MENTAL
"Menulis apa?" tanya dokter Ibram saat visit di kamar Almira pagi ini. Gadis itu hanya tersenyum tipis tanpa menjawabnya. Ia lebih memilih menggoreskan pensil di atas kertas putih yang hampir 8 minggu menjadi temannya di rumah sakit ini.
Almira Radisty, gadis cantik berusia19 tahun, mengalami depresi akut dan sedang menjalani perawatan intensif di rumah sakit Swasta terbaik di kota J. Putri sulung yang berasal dari keluarga terpandang. Sang mama, Ibu Anggraini, seorang dokter kencantikan yang sukses di kota itu. Sedangkan sang ayah, Pak Muhtar, seorang kontraktor sukses dengan berbagai macam jenis proyek dan tender besar di Kalimantan.
"Kamu sedang berhitung?" tanya dokter Ibram dengan sabar, karena ia tahu pasien VIP nya ini tidak akan menjawab apapun pertanyaannya. Al, panggilan akrab Almira, akan terus mengabaikan suara ataupun kedatangan seseorang di kamar inapnya. Tatapannya kosong, mata bulatnya tampak sayu, dan badannya....semakin hari semakin kurus. Setelah menjalani serangkaian tes kejiwaan, Almira didiagnosa mengalami depresi akut, yang menyebabkan ia kesulitan mengungkapkan ganjalan hatinya, selalu merasa takut dan cemas serta traumatik.

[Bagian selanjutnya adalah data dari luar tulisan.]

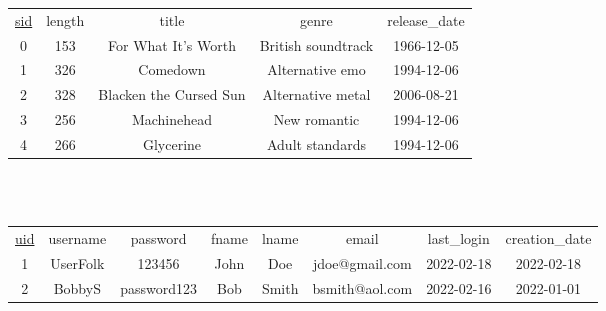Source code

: \documentclass[12pt]{article}
\begin{document}
    \begin{center}
        \begin{tabular}{ |c|c|c|c|c| }
            \hline
            \rowcolor{tablegrey} \multicolumn{5}{|c|}{Song} \\
            \hline
            \underline{sid} & length & title & genre & release\_date \\
            \hline
            0 & 153 & For What It's Worth & British soundtrack & 1966-12-05 \\
            \hline
            1 & 326 & Comedown & Alternative emo & 1994-12-06 \\
            \hline
            2 & 328 & Blacken the Cursed Sun & Alternative metal & 2006-08-21 \\
            \hline
            3 & 256 & Machinehead & New romantic & 1994-12-06 \\
            \hline
            4 & 266 & Glycerine & Adult standards & 1994-12-06 \\
            \hline
        \end{tabular}
    \end{center}

    \\~\\

    \begin{table}
        \scriptsize
        \begin{center}
            \begin{tabular}{ |c|c|c|c|c|c|c|c| }
                \hline
                \rowcolor{tablegrey} \multicolumn{8}{|c|}{User} \\
                \hline
                \underline{uid} & username & password & fname & lname & email & last\_login & creation\_date \\
                \hline
                1 & UserFolk & 123456 & John & Doe & jdoe@gmail.com & 2022-02-18 & 2022-02-18\\
                \hline
                2 & BobbyS & password123 & Bob & Smith & bsmith@aol.com & 2022-02-16 & 2022-01-01 \\
                \hline
            \end{tabular}
        \end{center}
    \end{table}

    \\~\\
\end{document}
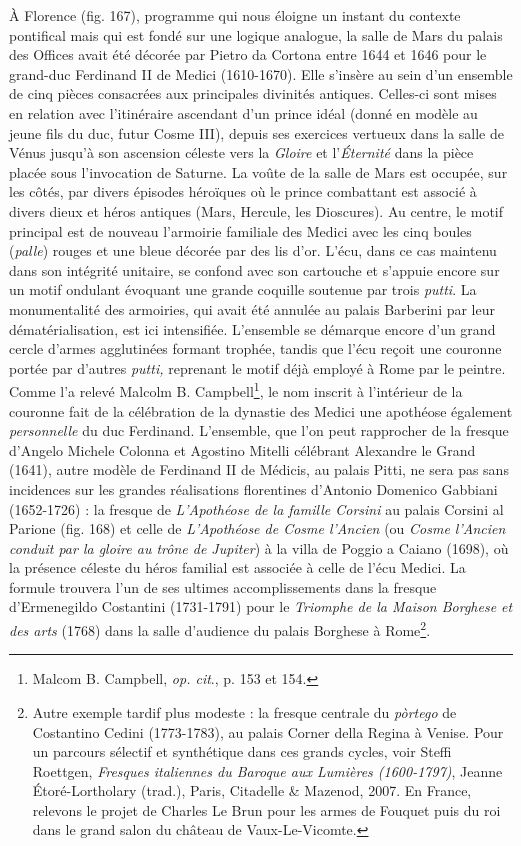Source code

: \documentclass[12pt,twoside,openany]{book}
\begin{document}
À Florence (fig. 167), programme qui nous éloigne un instant du contexte pontifical mais qui est fondé sur une logique analogue, la salle de Mars du palais des Offices avait été décorée par Pietro da Cortona entre 1644 et 1646 pour le grand-duc Ferdinand II de Medici (1610-1670). Elle s’insère au sein d’un ensemble de cinq pièces consacrées aux principales divinités antiques. Celles-ci sont mises en relation avec l’itinéraire ascendant d’un prince idéal (donné en modèle au jeune fils du duc, futur Cosme III), depuis ses exercices vertueux dans la salle de Vénus jusqu’à son ascension céleste vers la \textit{Gloire} et l’\textit{Éternité} dans la pièce placée sous l’invocation de Saturne. La voûte de la salle de Mars est occupée, sur les côtés, par divers épisodes héroïques où le prince combattant est associé à divers dieux et héros antiques (Mars, Hercule, les Dioscures). Au centre, le motif principal est de nouveau l’armoirie familiale des Medici avec les cinq boules (\textit{palle}) rouges et une bleue décorée par des lis d’or. L’écu, dans ce cas maintenu dans son intégrité unitaire, se confond avec son cartouche et s’appuie encore sur un motif ondulant évoquant une grande coquille soutenue par trois \textit{putti}. La monumentalité des armoiries, qui avait été annulée au palais Barberini par leur dématérialisation, est ici intensifiée. L’ensemble se démarque encore d’un grand cercle d’armes agglutinées formant trophée, tandis que l’écu reçoit une couronne portée par d’autres \textit{putti,} reprenant le motif déjà employé à Rome par le peintre. Comme l’a relevé Malcolm B. Campbell\footnote{Malcom B. Campbell, \textit{op. cit}., p. 153 et 154.}, le nom inscrit à l’intérieur de la couronne fait de la célébration de la dynastie des Medici une apothéose également \textit{personnelle} du duc Ferdinand. L’ensemble, que l’on peut rapprocher de la fresque d’Angelo Michele Colonna et Agostino Mitelli célébrant Alexandre le Grand (1641), autre modèle de Ferdinand II de Médicis, au palais Pitti, ne sera pas sans incidences sur les grandes réalisations florentines d’Antonio Domenico Gabbiani (1652-1726) : la fresque de \textit{L’Apothéose de la famille Corsini} au palais Corsini al Parione (fig. 168) et celle de \textit{L’Apothéose de Cosme l’Ancien} (ou \textit{Cosme l’Ancien conduit par la gloire au trône de Jupiter}) à la villa de Poggio a Caiano (1698), où la présence céleste du héros familial est associée à celle de l’écu Medici. La formule trouvera l’un de ses ultimes accomplissements dans la fresque d’Ermenegildo Costantini (1731-1791) pour le \textit{Triomphe de la Maison Borghese et des arts} (1768) dans la salle d’audience du palais Borghese à Rome\footnote{Autre exemple tardif plus modeste : la fresque centrale du \textit{pòrtego} de Costantino Cedini (1773-1783), au palais Corner della Regina à Venise. Pour un parcours sélectif et synthétique dans ces grands cycles, voir Steffi Roettgen, \textit{Fresques italiennes du Baroque aux Lumières (1600-1797)}, Jeanne Étoré-Lortholary (trad.), Paris, Citadelle \& Mazenod, 2007. En France, relevons le projet de Charles Le Brun pour les armes de Fouquet puis du roi dans le grand salon du château de Vaux-Le-Vicomte.}.
\end{document}
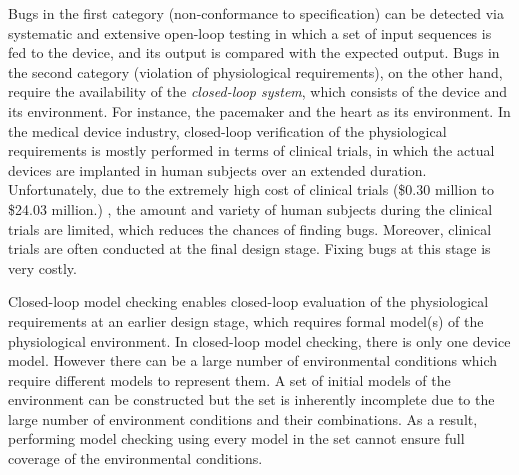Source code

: Bugs in the first category (non-conformance to specification) can be detected via systematic and extensive open-loop testing in which a set of input sequences is fed to the device, and its output is compared with the expected output.
Bugs in the second category (violation of physiological requirements), on the other hand, require the availability of the \emph{closed-loop system}, which consists of the device and its environment.
For instance, the pacemaker and the heart as its environment. 
In the medical device industry, closed-loop verification of the physiological requirements is mostly performed in terms of clinical trials, in which the actual devices are implanted in human subjects over an extended duration.
Unfortunately, due to the extremely high cost of clinical trials (\$0.30
million to \$24.03 million.\cite{trial_cost}) , the amount and variety of human subjects during the clinical trials are limited, which reduces the chances of finding bugs. 
Moreover, clinical trials are often conducted at the final design stage. Fixing bugs at this stage is very costly.

Closed-loop model checking enables closed-loop evaluation of the physiological requirements at an earlier design stage, which requires formal model(s) of the physiological environment. 
In closed-loop model checking, there is only one device model. 
However there can be a large number of environmental conditions which require different models to represent them.
A set of initial models of the environment can be constructed but the set is inherently incomplete due to the large number of environment conditions and their combinations. 
As a result, performing model checking using every model in the set cannot ensure full coverage of the environmental conditions. 

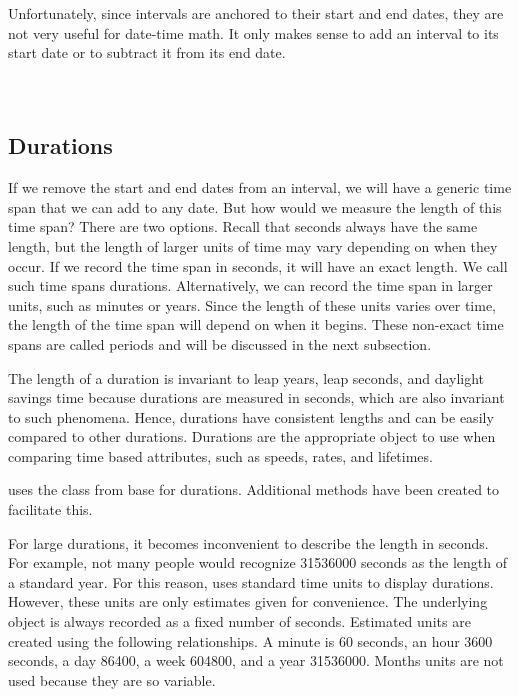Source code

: \documentclass[article]{jss}
\begin{document}
Unfortunately, since intervals are anchored to their start and end dates, they are not very useful for date-time math. It only makes sense to add an interval to its start date or to subtract it from its end date.\\

\\
\\


\subsection{Durations}
\label{sec:durations}

If we remove the start and end dates from an interval, we will have a generic time span that we can add to any date. But how would we measure the length of this time span? There are two options. Recall that seconds always have the same length, but the length of larger units of time may vary depending on when they occur. If we record the time span in seconds, it will have an exact length. We call such time spans durations. Alternatively, we can record the time span in larger units, such as minutes or years. Since the length of these units varies over time, the length of the time span will depend on when it begins. These non-exact time spans are called periods and will be discussed in the next subsection.

The length of a duration is invariant to leap years, leap seconds, and daylight savings time because durations are measured in seconds, which are also invariant to such phenomena. Hence, durations have consistent lengths and can be easily compared to other durations. Durations are the appropriate object to use when comparing time based attributes, such as speeds, rates, and lifetimes.

 uses the  class from base  for durations. Additional  methods have been created to facilitate this. 

For large durations, it becomes inconvenient to describe the length in seconds. For example, not many people would recognize 31536000 seconds as the length of a standard year. For this reason,  uses standard time units to display durations. However, these units are only estimates given for convenience. The underlying object is always recorded as a fixed number of seconds. Estimated units are created using the following relationships. A minute is 60 seconds, an hour 3600 seconds, a day 86400, a week 604800, and a year 31536000. Months units are not used because they are so variable.
\end{document}
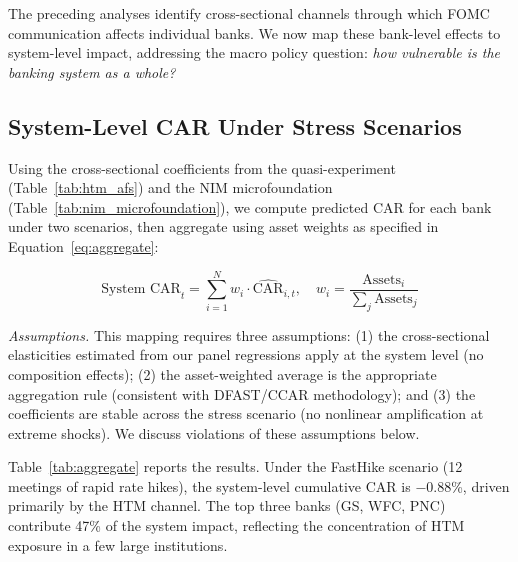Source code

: \documentclass[12pt,a4paper]{article}
\begin{document}
The preceding analyses identify cross-sectional channels through which FOMC communication affects individual banks. We now map these bank-level effects to system-level impact, addressing the macro policy question: \textit{how vulnerable is the banking system as a whole?}

\subsection{System-Level CAR Under Stress Scenarios}

Using the cross-sectional coefficients from the quasi-experiment (Table~\ref{tab:htm_afs}) and the NIM microfoundation (Table~\ref{tab:nim_microfoundation}), we compute predicted CAR for each bank under two scenarios, then aggregate using asset weights as specified in Equation~\eqref{eq:aggregate}:

\begin{equation}
\text{System CAR}_t = \sum_{i=1}^{N} w_i \cdot \hat{\text{CAR}}_{i,t}, \quad w_i = \frac{\text{Assets}_i}{\sum_j \text{Assets}_j}
\end{equation}

\noindent\textit{Assumptions.} This mapping requires three assumptions: (1) the cross-sectional elasticities estimated from our panel regressions apply at the system level (no composition effects); (2) the asset-weighted average is the appropriate aggregation rule (consistent with DFAST/CCAR methodology); and (3) the coefficients are stable across the stress scenario (no nonlinear amplification at extreme shocks). We discuss violations of these assumptions below.

Table~\ref{tab:aggregate} reports the results. Under the FastHike scenario (12 meetings of rapid rate hikes), the system-level cumulative CAR is $-0.88$\%, driven primarily by the HTM channel. The top three banks (GS, WFC, PNC) contribute 47\% of the system impact, reflecting the concentration of HTM exposure in a few large institutions.
\end{document}
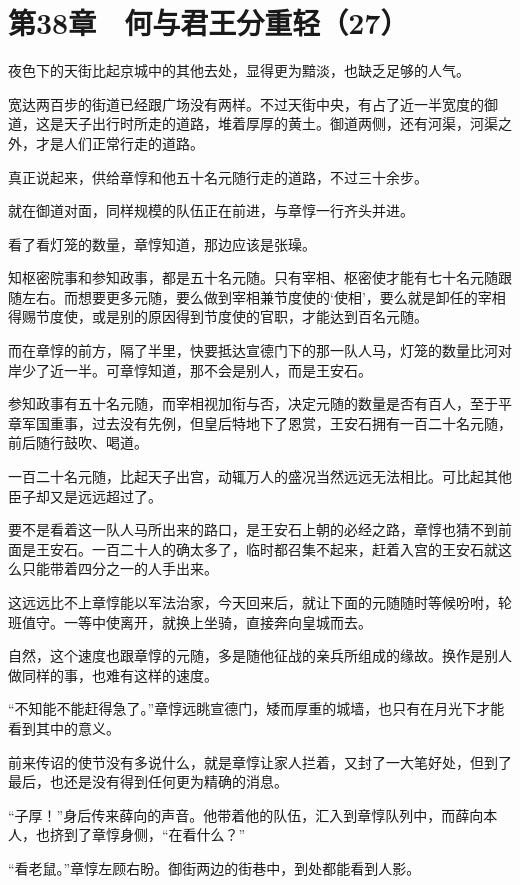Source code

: \section{第38章　何与君王分重轻（27）}

夜色下的天街比起京城中的其他去处，显得更为黯淡，也缺乏足够的人气。

宽达两百步的街道已经跟广场没有两样。不过天街中央，有占了近一半宽度的御道，这是天子出行时所走的道路，堆着厚厚的黄土。御道两侧，还有河渠，河渠之外，才是人们正常行走的道路。

真正说起来，供给章惇和他五十名元随行走的道路，不过三十余步。

就在御道对面，同样规模的队伍正在前进，与章惇一行齐头并进。

看了看灯笼的数量，章惇知道，那边应该是张璪。

知枢密院事和参知政事，都是五十名元随。只有宰相、枢密使才能有七十名元随跟随左右。而想要更多元随，要么做到宰相兼节度使的‘使相’，要么就是卸任的宰相得赐节度使，或是别的原因得到节度使的官职，才能达到百名元随。

而在章惇的前方，隔了半里，快要抵达宣德门下的那一队人马，灯笼的数量比河对岸少了近一半。可章惇知道，那不会是别人，而是王安石。

参知政事有五十名元随，而宰相视加衔与否，决定元随的数量是否有百人，至于平章军国重事，过去没有先例，但皇后特地下了恩赏，王安石拥有一百二十名元随，前后随行鼓吹、喝道。

一百二十名元随，比起天子出宫，动辄万人的盛况当然远远无法相比。可比起其他臣子却又是远远超过了。

要不是看着这一队人马所出来的路口，是王安石上朝的必经之路，章惇也猜不到前面是王安石。一百二十人的确太多了，临时都召集不起来，赶着入宫的王安石就这么只能带着四分之一的人手出来。

这远远比不上章惇能以军法治家，今天回来后，就让下面的元随随时等候吩咐，轮班值守。一等中使离开，就换上坐骑，直接奔向皇城而去。

自然，这个速度也跟章惇的元随，多是随他征战的亲兵所组成的缘故。换作是别人做同样的事，也难有这样的速度。

“不知能不能赶得急了。”章惇远眺宣德门，矮而厚重的城墙，也只有在月光下才能看到其中的意义。

前来传诏的使节没有多说什么，就是章惇让家人拦着，又封了一大笔好处，但到了最后，也还是没有得到任何更为精确的消息。

“子厚！”身后传来薛向的声音。他带着他的队伍，汇入到章惇队列中，而薛向本人，也挤到了章惇身侧，“在看什么？”

“看老鼠。”章惇左顾右盼。御街两边的街巷中，到处都能看到人影。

Nyonya Anggraini sangat geram pada dokter Ibram yang dinilai tidak mampu menangani kasus sang putri. Ibu tiga anak ini berniat kalau sampai satu bulan tidak ada kemajuan yang signifikan pada Almira, ia akan membawa Al berobat ke luar negeri.
Sebenarnya sejak dua minggu lalu, keluarga besar sudah memutuskan akan membawa Al ke luar negeri, hanya saja dokter Ibram tidak mengizinkan.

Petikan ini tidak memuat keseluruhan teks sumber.